Hettema and colleagues studied 2 subtypes of GAD genes, GAD1 and GAD2, and determined that variations in GAD1 account for a small proportion of the individual differences in neuroticism and may increase susceptibility for MDD and anxiety disorders. These preliminary findings are exciting, but replication is needed. (Hettema & An, 2006).

In neuroimaging studies of GAD, Mathew and colleagues compared GAD patients and the controls, the GAD subjects had higher ratios of N-acetylaspartate (NAA) to creatine in the right dorsolateral prefrontal cortex.(Mathew & Mao, 2004) In an other study, compared with the healthy subjects, individuals with GAD had increased activation in the right ventrolateral prefrontan cortex when viewing angry faces. (Monk & Nelson, 2006)

Available research has suggested that GAD is modestly heritable and shares substantial genetic variation with major depression and the personality trait neuroticism. Genetic association studies are starting to identify promising leads in the search for genes that may increase susceptibility to anxiety disorders. Neuroimaging studies in GAD suggest increased activity in the brain’s fear circuitry, as well as increased activity in the prefrontal cortex, which appears to have a compansatory role in reducing GAD sypmtoms.

3. Assessment of GAD: Epidemiology, presentation, diagnosis and course

In the DSM-IV, the diagnostic features for GAD, include excessive anxiety and worry which is difficult to control and pertains to several events or activities. GAD is characterized by persistent and excessive anxiety and worry about a number of common events or situations (eg, finances, health of self or family, job performance or security) occurring on more days for 6 months or more (DSM-IV). The degree of anxiety is in excess of what would be considered reasonably warranted by the reality of the situation. Difficulty controlling worry is the cardinal feature of GAD and is associated with at least 3 additional symptoms from a list including restlessness or tension, easy fatigability, difficulty concentrating, irritability, muscular tension and sleep disturbance. (APA 1980).

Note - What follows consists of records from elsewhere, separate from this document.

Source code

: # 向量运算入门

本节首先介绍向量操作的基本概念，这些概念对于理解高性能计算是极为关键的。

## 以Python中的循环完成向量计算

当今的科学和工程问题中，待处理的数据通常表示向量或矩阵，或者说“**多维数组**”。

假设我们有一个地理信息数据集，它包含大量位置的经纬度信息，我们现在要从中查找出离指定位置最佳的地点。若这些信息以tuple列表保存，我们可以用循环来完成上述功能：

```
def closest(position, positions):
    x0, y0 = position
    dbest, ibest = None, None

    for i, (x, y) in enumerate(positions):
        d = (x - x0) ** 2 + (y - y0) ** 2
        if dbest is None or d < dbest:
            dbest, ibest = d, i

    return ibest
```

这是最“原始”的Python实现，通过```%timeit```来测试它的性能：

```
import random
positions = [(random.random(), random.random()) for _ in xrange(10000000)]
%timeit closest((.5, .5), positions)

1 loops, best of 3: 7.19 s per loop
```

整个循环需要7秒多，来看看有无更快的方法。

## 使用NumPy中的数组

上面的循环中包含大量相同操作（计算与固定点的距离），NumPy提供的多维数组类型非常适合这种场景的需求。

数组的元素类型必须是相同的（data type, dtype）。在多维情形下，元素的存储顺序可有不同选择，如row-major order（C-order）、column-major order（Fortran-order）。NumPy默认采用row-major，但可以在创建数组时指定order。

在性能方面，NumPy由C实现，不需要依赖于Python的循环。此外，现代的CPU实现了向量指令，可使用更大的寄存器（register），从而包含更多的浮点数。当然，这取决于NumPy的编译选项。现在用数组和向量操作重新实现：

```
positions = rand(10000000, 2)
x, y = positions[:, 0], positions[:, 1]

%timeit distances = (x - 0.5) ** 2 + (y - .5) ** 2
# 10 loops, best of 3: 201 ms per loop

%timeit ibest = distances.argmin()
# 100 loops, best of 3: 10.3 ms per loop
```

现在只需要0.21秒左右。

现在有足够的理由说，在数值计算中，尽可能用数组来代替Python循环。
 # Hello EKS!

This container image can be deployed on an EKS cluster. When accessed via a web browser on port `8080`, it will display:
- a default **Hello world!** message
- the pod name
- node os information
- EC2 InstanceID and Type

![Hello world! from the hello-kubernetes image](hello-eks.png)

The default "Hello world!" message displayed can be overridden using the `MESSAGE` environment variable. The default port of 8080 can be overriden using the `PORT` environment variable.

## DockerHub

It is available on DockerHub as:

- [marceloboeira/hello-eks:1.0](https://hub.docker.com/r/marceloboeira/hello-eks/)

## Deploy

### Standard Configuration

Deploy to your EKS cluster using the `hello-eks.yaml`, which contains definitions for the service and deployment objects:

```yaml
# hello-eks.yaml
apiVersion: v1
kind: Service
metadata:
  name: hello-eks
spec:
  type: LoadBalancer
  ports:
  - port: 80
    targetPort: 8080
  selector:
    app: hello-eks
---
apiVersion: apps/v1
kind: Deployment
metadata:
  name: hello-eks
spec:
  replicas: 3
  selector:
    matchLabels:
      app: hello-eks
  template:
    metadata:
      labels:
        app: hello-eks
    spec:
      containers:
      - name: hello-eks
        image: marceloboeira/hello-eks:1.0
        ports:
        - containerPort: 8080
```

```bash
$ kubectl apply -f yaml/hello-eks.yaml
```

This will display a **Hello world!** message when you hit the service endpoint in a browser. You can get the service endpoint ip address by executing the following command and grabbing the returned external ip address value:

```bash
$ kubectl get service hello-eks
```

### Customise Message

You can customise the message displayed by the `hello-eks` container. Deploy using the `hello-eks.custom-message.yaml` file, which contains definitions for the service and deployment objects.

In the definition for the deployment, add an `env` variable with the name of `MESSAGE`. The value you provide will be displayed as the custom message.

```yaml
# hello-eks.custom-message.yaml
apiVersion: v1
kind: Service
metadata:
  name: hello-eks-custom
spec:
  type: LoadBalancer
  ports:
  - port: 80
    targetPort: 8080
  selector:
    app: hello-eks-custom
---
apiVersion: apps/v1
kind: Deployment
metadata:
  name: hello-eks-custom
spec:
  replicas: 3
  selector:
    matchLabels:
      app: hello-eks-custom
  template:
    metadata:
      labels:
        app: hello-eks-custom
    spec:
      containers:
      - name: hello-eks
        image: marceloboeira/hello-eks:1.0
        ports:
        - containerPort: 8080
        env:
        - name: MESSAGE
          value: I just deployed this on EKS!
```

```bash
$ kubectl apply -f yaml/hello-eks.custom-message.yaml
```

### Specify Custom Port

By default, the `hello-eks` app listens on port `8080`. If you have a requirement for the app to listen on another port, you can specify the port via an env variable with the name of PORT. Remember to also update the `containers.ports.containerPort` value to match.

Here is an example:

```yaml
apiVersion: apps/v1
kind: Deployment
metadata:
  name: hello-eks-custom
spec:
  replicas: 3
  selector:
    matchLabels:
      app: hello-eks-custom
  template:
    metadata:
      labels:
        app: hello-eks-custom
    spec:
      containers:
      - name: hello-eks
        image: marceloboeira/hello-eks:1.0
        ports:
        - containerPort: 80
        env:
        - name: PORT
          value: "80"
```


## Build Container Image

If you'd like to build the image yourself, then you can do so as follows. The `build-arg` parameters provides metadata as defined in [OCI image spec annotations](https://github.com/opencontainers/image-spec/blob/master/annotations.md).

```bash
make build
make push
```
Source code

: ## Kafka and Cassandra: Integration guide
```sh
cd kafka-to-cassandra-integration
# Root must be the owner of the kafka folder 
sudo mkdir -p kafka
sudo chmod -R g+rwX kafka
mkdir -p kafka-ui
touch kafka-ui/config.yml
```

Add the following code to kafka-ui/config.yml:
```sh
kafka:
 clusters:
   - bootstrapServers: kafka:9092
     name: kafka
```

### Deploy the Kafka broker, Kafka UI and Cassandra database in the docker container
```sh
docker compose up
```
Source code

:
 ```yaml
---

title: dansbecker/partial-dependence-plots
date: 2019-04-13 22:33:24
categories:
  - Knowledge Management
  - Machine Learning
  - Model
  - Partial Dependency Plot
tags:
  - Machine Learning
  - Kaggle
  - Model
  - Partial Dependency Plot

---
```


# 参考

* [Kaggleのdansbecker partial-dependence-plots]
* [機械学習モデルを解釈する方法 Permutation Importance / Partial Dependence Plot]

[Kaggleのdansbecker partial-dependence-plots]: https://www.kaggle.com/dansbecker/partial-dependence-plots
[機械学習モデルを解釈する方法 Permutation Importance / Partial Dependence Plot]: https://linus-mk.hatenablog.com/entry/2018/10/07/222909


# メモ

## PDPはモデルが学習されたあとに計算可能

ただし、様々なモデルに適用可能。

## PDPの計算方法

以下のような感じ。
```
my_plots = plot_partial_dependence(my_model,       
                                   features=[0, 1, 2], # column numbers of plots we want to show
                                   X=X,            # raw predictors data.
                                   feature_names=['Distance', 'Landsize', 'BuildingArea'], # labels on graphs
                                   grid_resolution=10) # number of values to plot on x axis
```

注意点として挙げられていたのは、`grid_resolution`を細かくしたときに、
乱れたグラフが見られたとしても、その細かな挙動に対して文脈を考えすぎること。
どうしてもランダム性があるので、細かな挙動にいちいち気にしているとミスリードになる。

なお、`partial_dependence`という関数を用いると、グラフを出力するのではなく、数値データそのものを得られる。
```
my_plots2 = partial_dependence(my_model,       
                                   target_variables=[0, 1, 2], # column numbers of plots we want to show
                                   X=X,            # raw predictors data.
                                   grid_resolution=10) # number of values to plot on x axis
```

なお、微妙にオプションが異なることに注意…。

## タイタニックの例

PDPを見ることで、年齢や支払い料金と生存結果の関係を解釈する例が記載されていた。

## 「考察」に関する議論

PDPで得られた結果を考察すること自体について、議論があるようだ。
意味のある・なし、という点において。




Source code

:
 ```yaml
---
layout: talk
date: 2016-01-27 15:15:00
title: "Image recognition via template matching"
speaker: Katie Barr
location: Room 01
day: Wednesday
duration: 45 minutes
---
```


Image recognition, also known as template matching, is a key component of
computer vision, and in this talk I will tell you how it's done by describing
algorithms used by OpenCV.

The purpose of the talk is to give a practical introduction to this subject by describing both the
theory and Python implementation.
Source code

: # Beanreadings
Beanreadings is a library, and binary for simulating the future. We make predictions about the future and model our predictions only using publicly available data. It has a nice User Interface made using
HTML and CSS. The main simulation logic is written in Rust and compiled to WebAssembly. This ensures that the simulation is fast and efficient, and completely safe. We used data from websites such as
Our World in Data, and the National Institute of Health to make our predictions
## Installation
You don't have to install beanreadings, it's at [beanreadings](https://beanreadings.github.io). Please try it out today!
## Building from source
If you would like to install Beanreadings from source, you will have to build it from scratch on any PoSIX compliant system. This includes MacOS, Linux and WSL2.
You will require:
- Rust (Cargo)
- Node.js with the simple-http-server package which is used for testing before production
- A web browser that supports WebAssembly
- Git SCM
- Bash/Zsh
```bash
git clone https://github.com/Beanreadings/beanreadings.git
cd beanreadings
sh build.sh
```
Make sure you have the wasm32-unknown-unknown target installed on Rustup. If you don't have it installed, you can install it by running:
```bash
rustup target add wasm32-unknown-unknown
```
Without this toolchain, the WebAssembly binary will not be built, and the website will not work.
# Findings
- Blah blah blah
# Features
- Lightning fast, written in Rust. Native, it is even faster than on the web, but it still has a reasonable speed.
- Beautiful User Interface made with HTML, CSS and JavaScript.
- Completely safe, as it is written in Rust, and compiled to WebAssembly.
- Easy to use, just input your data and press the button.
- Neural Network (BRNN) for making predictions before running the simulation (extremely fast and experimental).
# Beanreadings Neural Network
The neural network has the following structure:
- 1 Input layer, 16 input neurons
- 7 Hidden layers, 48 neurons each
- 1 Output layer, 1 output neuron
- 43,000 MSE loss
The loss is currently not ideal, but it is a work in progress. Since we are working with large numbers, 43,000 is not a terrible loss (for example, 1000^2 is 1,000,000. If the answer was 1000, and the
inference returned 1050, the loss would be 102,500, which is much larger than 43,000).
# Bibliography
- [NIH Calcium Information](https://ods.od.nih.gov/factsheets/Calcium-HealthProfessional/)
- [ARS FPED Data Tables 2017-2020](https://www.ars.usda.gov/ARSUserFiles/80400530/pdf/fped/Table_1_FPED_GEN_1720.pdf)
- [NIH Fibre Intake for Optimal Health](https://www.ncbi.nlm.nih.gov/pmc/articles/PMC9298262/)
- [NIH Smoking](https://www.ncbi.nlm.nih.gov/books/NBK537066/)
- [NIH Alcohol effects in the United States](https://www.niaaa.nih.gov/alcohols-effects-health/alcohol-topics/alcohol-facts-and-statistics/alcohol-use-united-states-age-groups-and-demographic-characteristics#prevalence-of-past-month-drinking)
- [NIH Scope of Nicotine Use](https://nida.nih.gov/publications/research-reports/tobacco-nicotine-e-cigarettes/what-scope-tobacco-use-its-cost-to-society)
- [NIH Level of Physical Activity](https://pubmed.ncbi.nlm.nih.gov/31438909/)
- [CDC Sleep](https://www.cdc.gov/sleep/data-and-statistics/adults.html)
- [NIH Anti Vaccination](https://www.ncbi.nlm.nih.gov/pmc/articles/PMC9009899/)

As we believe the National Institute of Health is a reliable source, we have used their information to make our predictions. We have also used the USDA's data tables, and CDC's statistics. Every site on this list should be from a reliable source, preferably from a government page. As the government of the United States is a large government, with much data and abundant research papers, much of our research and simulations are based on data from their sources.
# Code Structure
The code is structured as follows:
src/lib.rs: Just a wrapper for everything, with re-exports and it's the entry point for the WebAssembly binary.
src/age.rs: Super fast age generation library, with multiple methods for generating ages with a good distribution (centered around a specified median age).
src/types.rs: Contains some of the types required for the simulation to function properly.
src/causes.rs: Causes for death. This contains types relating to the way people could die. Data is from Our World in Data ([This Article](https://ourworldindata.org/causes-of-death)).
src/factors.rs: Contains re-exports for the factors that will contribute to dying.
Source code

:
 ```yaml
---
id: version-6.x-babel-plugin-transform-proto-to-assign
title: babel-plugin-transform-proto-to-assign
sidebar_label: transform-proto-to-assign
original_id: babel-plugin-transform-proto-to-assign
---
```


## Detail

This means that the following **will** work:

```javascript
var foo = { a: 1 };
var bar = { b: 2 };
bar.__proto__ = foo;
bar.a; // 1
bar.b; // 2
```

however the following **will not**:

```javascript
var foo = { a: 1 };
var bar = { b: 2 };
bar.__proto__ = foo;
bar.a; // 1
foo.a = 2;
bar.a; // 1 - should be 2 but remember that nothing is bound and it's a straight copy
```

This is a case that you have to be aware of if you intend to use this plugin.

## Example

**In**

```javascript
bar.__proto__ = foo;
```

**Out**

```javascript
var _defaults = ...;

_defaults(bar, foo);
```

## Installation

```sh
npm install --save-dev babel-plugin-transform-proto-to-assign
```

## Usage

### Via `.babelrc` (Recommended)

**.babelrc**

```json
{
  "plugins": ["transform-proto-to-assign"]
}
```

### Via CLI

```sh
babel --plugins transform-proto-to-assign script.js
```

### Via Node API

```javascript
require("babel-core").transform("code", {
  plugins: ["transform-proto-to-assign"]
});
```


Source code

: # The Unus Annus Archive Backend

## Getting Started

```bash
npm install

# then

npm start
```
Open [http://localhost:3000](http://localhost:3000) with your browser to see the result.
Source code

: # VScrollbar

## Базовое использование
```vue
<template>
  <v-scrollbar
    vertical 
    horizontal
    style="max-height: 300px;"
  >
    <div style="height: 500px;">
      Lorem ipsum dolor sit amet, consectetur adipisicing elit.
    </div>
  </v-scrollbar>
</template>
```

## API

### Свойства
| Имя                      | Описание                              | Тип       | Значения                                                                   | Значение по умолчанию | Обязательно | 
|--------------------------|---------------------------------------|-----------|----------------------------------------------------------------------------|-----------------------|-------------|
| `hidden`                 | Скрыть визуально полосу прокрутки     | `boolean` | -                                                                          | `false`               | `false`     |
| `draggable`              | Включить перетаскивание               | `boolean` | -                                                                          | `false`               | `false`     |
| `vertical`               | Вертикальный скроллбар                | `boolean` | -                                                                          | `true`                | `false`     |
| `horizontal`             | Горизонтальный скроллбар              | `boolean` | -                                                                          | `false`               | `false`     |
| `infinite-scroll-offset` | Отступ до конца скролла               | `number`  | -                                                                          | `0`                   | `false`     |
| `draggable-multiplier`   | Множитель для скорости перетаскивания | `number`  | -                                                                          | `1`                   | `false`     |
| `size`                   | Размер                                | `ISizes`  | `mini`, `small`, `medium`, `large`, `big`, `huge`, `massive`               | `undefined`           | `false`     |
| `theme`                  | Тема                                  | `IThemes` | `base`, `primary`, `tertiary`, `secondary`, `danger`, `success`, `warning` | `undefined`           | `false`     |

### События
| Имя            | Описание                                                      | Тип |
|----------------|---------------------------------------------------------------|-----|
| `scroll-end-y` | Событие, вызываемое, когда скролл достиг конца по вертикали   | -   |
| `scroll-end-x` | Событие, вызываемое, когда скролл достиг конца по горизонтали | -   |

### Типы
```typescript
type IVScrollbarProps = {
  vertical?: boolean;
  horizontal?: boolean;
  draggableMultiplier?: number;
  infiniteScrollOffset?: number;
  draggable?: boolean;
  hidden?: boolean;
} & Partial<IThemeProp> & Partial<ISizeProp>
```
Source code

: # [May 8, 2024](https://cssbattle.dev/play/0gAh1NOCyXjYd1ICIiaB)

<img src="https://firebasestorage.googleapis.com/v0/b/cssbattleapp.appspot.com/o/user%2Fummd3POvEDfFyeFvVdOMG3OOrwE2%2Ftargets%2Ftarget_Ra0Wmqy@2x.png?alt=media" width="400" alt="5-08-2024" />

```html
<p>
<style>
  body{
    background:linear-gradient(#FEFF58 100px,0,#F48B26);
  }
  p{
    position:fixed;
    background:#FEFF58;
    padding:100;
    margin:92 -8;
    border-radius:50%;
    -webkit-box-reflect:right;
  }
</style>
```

There are some diagnostic difficulties like high rates of comorbidity, confusion in defining the term “excessive” worry and duration requirement of 6 months. Because subthreshold cases that meet all GAD diagnostic criteria except for duration of symptoms has demostrated in researches, it is suggested that perhaps the duration requirement of 6 months should be revised downward. ( Kessler & Brandenburg, 2005 ).

The main tool used in the clinical setting to assess the severity of symptoms of GAD is the Hamilton Anxiety Scale (HAM-A).(Hamilton, 1959). However, the HAM-A isa 14-item, clinician-rated scale and is quite time consuming to perform. Recently, scales useful for all anxiety disorders as GAD have been developed, such as the Anxiety Sensitivity Index, (ASI) b (Reiss et al 1986) Anxiety Sensitivity refers to a person’s tendency to fear anxiety-related symptoms due to the belief that there will be some negative outcome as a result of having those symptoms. the ASI is a widely used measure that has been translated into many languages. The validity and the reliability of the Turkish version was also studied and used in clinical researches. (Dilbaz 2005)

Generalized anxiety disorder (GAD) is a relatively common condition (lifetime prevalence 5.7%,and the 12-month prevalence rate was reported to be 3.1%) with chronic course which is associated with suicidality, significant distress and disability. GAD is an adult onset disorder with an oldest median age ( estimated 31 years among US population) at onset of any anxiety disorder. Approximately 25% of cases of GAD have an age onset of 20 years and an additional 50% have an age at onset between 20 and 47. ( Kessler & Berglund, 2005 ). Prevalance is higher among female gender,(twice as often in voman as it does in men), older age, white adults, widowed, separated or divorced with a low income. (Grant & Hasin, 2005)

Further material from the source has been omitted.